_INSTRUCTIONS FOR THE TASK_
Each entry must be output once more without any change.

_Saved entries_
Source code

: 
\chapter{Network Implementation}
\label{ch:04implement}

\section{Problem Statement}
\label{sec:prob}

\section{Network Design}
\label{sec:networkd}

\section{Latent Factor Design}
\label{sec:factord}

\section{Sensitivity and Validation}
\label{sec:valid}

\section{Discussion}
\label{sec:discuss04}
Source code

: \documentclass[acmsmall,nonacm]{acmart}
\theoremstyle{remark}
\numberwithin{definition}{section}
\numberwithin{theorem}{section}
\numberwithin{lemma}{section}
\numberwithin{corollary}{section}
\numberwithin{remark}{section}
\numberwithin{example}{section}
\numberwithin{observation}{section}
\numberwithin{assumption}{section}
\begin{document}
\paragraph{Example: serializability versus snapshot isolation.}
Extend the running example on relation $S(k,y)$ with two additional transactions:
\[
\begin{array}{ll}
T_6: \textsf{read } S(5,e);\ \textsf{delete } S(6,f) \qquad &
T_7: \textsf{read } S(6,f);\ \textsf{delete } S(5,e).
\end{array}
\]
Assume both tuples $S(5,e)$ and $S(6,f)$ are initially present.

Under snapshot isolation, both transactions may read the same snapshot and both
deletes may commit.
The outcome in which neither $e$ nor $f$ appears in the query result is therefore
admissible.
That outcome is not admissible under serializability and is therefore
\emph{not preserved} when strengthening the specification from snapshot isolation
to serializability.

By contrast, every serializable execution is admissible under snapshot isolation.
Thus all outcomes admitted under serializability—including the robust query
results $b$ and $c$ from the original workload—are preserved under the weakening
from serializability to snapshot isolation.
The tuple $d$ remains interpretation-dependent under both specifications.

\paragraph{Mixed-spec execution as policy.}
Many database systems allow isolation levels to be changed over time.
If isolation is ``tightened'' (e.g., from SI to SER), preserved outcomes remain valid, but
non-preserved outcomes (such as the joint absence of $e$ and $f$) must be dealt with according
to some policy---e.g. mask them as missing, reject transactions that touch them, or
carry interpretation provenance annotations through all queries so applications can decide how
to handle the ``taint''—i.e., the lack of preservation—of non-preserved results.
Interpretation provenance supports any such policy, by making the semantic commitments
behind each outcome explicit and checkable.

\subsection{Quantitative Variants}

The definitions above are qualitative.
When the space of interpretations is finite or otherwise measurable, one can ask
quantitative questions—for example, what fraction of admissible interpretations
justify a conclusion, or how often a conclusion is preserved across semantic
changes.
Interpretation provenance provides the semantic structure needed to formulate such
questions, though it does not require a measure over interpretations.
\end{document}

_SOLUTION_
Source code

: 
\chapter{Network Implementation}
\label{ch:04implement}

\section{Problem Statement}
\label{sec:prob}

\section{Network Design}
\label{sec:networkd}

\section{Latent Factor Design}
\label{sec:factord}

\section{Sensitivity and Validation}
\label{sec:valid}

\section{Discussion}
\label{sec:discuss04}
Source code

: \documentclass[acmsmall,nonacm]{acmart}
\theoremstyle{remark}
\numberwithin{definition}{section}
\numberwithin{theorem}{section}
\numberwithin{lemma}{section}
\numberwithin{corollary}{section}
\numberwithin{remark}{section}
\numberwithin{example}{section}
\numberwithin{observation}{section}
\numberwithin{assumption}{section}
\begin{document}
\paragraph{Example: serializability versus snapshot isolation.}
Extend the running example on relation $S(k,y)$ with two additional transactions:
\[
\begin{array}{ll}
T_6: \textsf{read } S(5,e);\ \textsf{delete } S(6,f) \qquad &
T_7: \textsf{read } S(6,f);\ \textsf{delete } S(5,e).
\end{array}
\]
Assume both tuples $S(5,e)$ and $S(6,f)$ are initially present.

Under snapshot isolation, both transactions may read the same snapshot and both
deletes may commit.
The outcome in which neither $e$ nor $f$ appears in the query result is therefore
admissible.
That outcome is not admissible under serializability and is therefore
\emph{not preserved} when strengthening the specification from snapshot isolation
to serializability.

By contrast, every serializable execution is admissible under snapshot isolation.
Thus all outcomes admitted under serializability—including the robust query
results $b$ and $c$ from the original workload—are preserved under the weakening
from serializability to snapshot isolation.
The tuple $d$ remains interpretation-dependent under both specifications.

\paragraph{Mixed-spec execution as policy.}
Many database systems allow isolation levels to be changed over time.
If isolation is ``tightened'' (e.g., from SI to SER), preserved outcomes remain valid, but
non-preserved outcomes (such as the joint absence of $e$ and $f$) must be dealt with according
to some policy---e.g. mask them as missing, reject transactions that touch them, or
carry interpretation provenance annotations through all queries so applications can decide how
to handle the ``taint''—i.e., the lack of preservation—of non-preserved results.
Interpretation provenance supports any such policy, by making the semantic commitments
behind each outcome explicit and checkable.

\subsection{Quantitative Variants}

The definitions above are qualitative.
When the space of interpretations is finite or otherwise measurable, one can ask
quantitative questions—for example, what fraction of admissible interpretations
justify a conclusion, or how often a conclusion is preserved across semantic
changes.
Interpretation provenance provides the semantic structure needed to formulate such
questions, though it does not require a measure over interpretations.
\end{document}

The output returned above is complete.